Slashdot Mirror


R Throwdown Challenge

theodp (442580) writes "'R beats Python!' screams the headline at Prof. Norm Matloff's Mad (Data) Scientist blog. 'R beats Julia! Anyone else wanna challenge R?' Not that he has anything against Python, Matloff adds, but he just doesn't believe that Python or Julia will become 'the new R' anytime soon, or ever. Why? 'R is written by statisticians, for statisticians,' explains Matloff. 'It matters. An Argentinian chef, say, who wants to make Japanese sushi may get all the ingredients right, but likely it just won't work out quite the same. Similarly, a Pythonista could certainly cook up some code for some statistical procedure by reading a statistics book, but it wouldn't be quite same.
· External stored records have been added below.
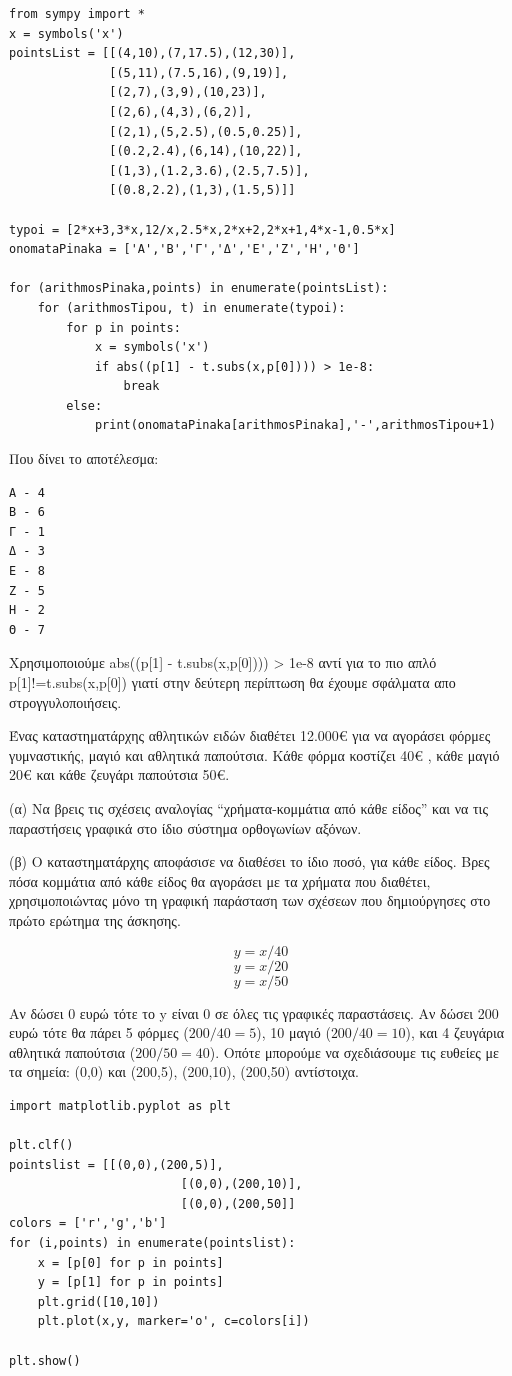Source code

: \begin{lstlisting}
from sympy import *
x = symbols('x')
pointsList = [[(4,10),(7,17.5),(12,30)],
              [(5,11),(7.5,16),(9,19)],
              [(2,7),(3,9),(10,23)],
              [(2,6),(4,3),(6,2)],
              [(2,1),(5,2.5),(0.5,0.25)],
              [(0.2,2.4),(6,14),(10,22)],
              [(1,3),(1.2,3.6),(2.5,7.5)],
              [(0.8,2.2),(1,3),(1.5,5)]]

typoi = [2*x+3,3*x,12/x,2.5*x,2*x+2,2*x+1,4*x-1,0.5*x]
onomataPinaka = ['Α','Β','Γ','Δ','Ε','Ζ','Η','Θ']

for (arithmosPinaka,points) in enumerate(pointsList):
    for (arithmosTipou, t) in enumerate(typoi):
        for p in points:
            x = symbols('x')
            if abs((p[1] - t.subs(x,p[0]))) > 1e-8:
                break
        else:
            print(onomataPinaka[arithmosPinaka],'-',arithmosTipou+1)
\end{lstlisting}

Που δίνει το αποτέλεσμα:

\begin{lstlisting}
Α - 4
Β - 6
Γ - 1
Δ - 3
Ε - 8
Ζ - 5
Η - 2
Θ - 7
\end{lstlisting}

Χρησιμοποιούμε abs((p[1] - t.subs(x,p[0]))) > 1e-8 αντί για το πιο απλό p[1]!=t.subs(x,p[0]) γιατί στην δεύτερη περίπτωση θα έχουμε σφάλματα απο στρογγυλοποιήσεις.

\begin{exercise}
Ένας καταστηματάρχης αθλητικών ειδών διαθέτει 12.000€ για να αγοράσει φόρμες γυμναστικής, μαγιό και αθλητικά παπούτσια. Κάθε φόρμα κοστίζει 40€ , κάθε μαγιό 20€ και κάθε ζευγάρι παπούτσια 50€. 

(α)  Να βρεις τις σχέσεις αναλογίας “χρήματα-κομμάτια από κάθε είδος” και να τις  παραστήσεις γραφικά στο ίδιο σύστημα ορθογωνίων αξόνων. 

(β)  Ο καταστηματάρχης αποφάσισε να διαθέσει το ίδιο ποσό, για κάθε είδος. Βρες  πόσα κομμάτια από κάθε είδος θα αγοράσει με τα χρήματα που διαθέτει,   χρησιμοποιώντας μόνο τη γραφική παράσταση των σχέσεων που δημιούργησες  στο πρώτο ερώτημα της άσκησης.
\end{exercise}
$$y = x/40$$
$$y = x/20$$
$$y = x/50$$

Αν δώσει 0 ευρώ τότε το y είναι 0 σε όλες τις γραφικές παραστάσεις. Αν δώσει 200 ευρώ τότε θα πάρει 5 φόρμες ($200/40=5$), 10 μαγιό ($200/40=10$), και 4 ζευγάρια αθλητικά παπούτσια ($200/50=40$).
Οπότε μπορούμε να σχεδιάσουμε τις ευθείες με τα σημεία: (0,0) και (200,5), (200,10), (200,50) αντίστοιχα. 
\begin{lstlisting}
import matplotlib.pyplot as plt

plt.clf()
pointslist = [[(0,0),(200,5)],
                        [(0,0),(200,10)],
                        [(0,0),(200,50]]
colors = ['r','g','b']
for (i,points) in enumerate(pointslist):
    x = [p[0] for p in points]
    y = [p[1] for p in points]
    plt.grid([10,10])
    plt.plot(x,y, marker='o', c=colors[i])

plt.show()
\end{lstlisting}

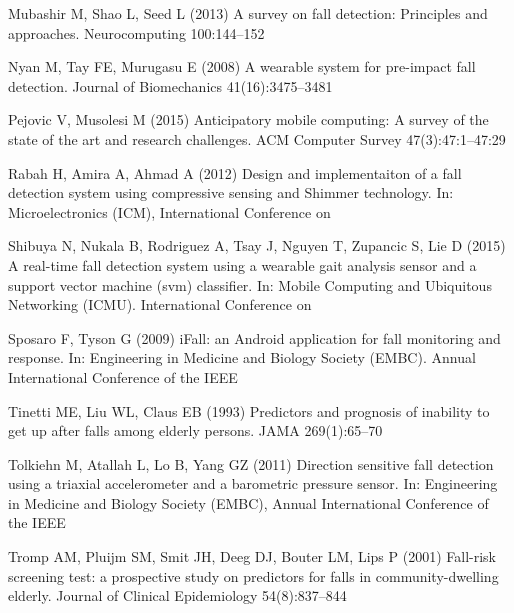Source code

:\documentclass[twocolumn]{svjour3}          \smartqed  \usepackage[draft]{hyperref}
\begin{document}
\begin{thebibliography}{41}
Mubashir M, Shao L, Seed L (2013) A survey on fall detection: {Principles} and
  approaches. Neurocomputing 100:144--152

Nyan M, Tay FE, Murugasu E (2008) A wearable system for pre-impact fall
  detection. Journal of Biomechanics 41(16):3475--3481

Pejovic V, Musolesi M (2015) Anticipatory mobile computing: A survey of the
  state of the art and research challenges. ACM Computer Survey
  47(3):47:1--47:29

Rabah H, Amira A, Ahmad A (2012) Design and implementaiton of a fall detection
  system using compressive sensing and {S}himmer technology. In:
  Microelectronics ({ICM}), {International} {Conference} on

Shibuya N, Nukala B, Rodriguez A, Tsay J, Nguyen T, Zupancic S, Lie D (2015) A
  real-time fall detection system using a wearable gait analysis sensor and a
  support vector machine (svm) classifier. In: Mobile Computing and Ubiquitous
  Networking (ICMU). International Conference on

Sposaro F, Tyson G (2009) {iFall}: an {Android} application for fall monitoring
  and response. In: Engineering in {Medicine} and {Biology} {Society} {(EMBC)}.
  {Annual} {International} {Conference} of the {IEEE}

Tinetti ME, Liu WL, Claus EB (1993) Predictors and prognosis of inability to
  get up after falls among elderly persons. {JAMA} 269(1):65--70

Tolkiehn M, Atallah L, Lo B, Yang GZ (2011) Direction sensitive fall detection
  using a triaxial accelerometer and a barometric pressure sensor. In:
  Engineering in {Medicine} and {Biology} {Society} {(EMBC)}, {Annual}
  {International} {Conference} of the {IEEE}

Tromp AM, Pluijm SM, Smit JH, Deeg DJ, Bouter LM, Lips P (2001) Fall-risk
  screening test: a prospective study on predictors for falls in
  community-dwelling elderly. Journal of Clinical Epidemiology 54(8):837--844


\end{thebibliography}
\end{document}
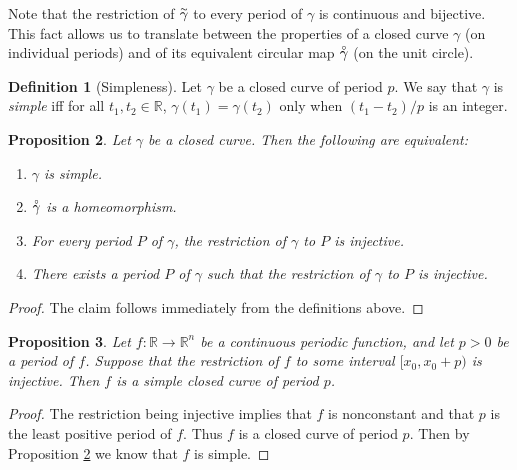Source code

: \documentclass{amsart}
\newtheorem{proposition}{Proposition}[section]
\theoremstyle{definition}
\newtheorem{definition}[proposition]{Definition}
\theoremstyle{remark}
\newcommand{\lring}[1]{\accentset{\circ}{#1}}
\newcommand{\ltilde}[1]{\accentset{\sim}{#1}}
\begin{document}
Note that the restriction of $\ltilde{\gamma}$ to
every period of $\gamma$ is continuous and bijective.
This fact allows us to translate between
the properties of a closed curve $\gamma$
(on individual periods) and of its equivalent circular map
$\lring{\gamma}$ (on the unit circle).

\begin{definition}[Simpleness]
    Let $\gamma$ be a closed curve of period $p$.
    We say that $\gamma$ is \emph{simple}
    iff for all $t_1,t_2\in\mathbb{R}$, $\gamma(t_1)=\gamma(t_2)$
    only when $(t_1-t_2)/p$ is an integer.
\end{definition}

\begin{proposition}
    \label{pro:simple_equiv}
    Let $\gamma$ be a closed curve.
    Then the following are equivalent:
    \begin{enumerate}
        \item $\gamma$ is simple.
        \item $\lring{\gamma}$ is a homeomorphism.
        \item For every period $P$ of $\gamma$, the restriction
              of $\gamma$ to $P$ is injective.
        \item There exists a period $P$ of $\gamma$ such that
              the restriction of $\gamma$ to $P$ is injective.
    \end{enumerate}
\end{proposition}

\begin{proof}
    The claim follows immediately from the definitions above.
\end{proof}

\begin{proposition}
    \label{pro:simple_suf_cond}
    Let $f:\mathbb{R}\to\mathbb{R}^n$
    be a continuous periodic function,
    and let $p>0$ be a period of $f$. Suppose that
    the restriction of $f$ to some interval $[x_0,x_0+p)$
    is injective.
    Then $f$ is a simple closed curve of period $p$.
\end{proposition}

\begin{proof}
    The restriction being injective implies that
    $f$ is nonconstant and that $p$ is the least positive
    period of $f$. Thus $f$ is a closed curve of period $p$.
    Then by Proposition \ref{pro:simple_equiv}
    we know that $f$ is simple.
\end{proof}
\end{document}
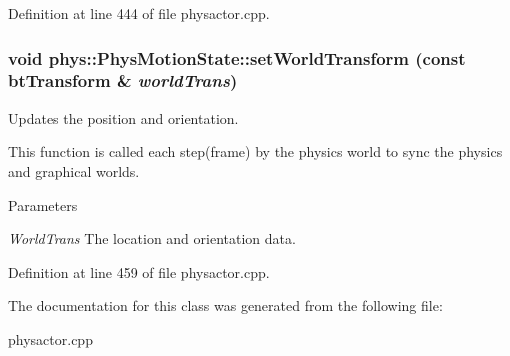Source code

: Definition at line 444 of file physactor.cpp.

\hypertarget{classphys_1_1PhysMotionState_a91e372f8f474bb570e502ee42ec2deeb}{
\subsubsection[{setWorldTransform}]{\setlength{\rightskip}{0pt plus 5cm}void phys::PhysMotionState::setWorldTransform (const btTransform \& {\em worldTrans})}}
\label{dc/d0d/classphys_1_1PhysMotionState_a91e372f8f474bb570e502ee42ec2deeb}


Updates the position and orientation. 

This function is called each step(frame) by the physics world to sync the physics and graphical worlds. 
\begin{DoxyParams}{Parameters}
\item[{\em WorldTrans}]The location and orientation data. \end{DoxyParams}


Definition at line 459 of file physactor.cpp.



The documentation for this class was generated from the following file:\begin{DoxyCompactItemize}
\item 
physactor.cpp\end{DoxyCompactItemize}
It would likely be missing some things of interest to the practicing statistician. And R is Statistically Correct.'"

3 of 185 comments (clear)

  1. Bad analogy by Florian+Weimer · · Score: 5, Insightful

    An Argentinian chef is more likely to make great sushi than a Japanese automotive engineer.

    You generally want to use programming languages designed by experienced programmers (even better, experienced language designers) who work closely with subject matter experts. Left to their own devices, experts are likely to get a lot of things wrong, and if the language is sufficiently popular, you are stuck with their mistakes for a long time to come.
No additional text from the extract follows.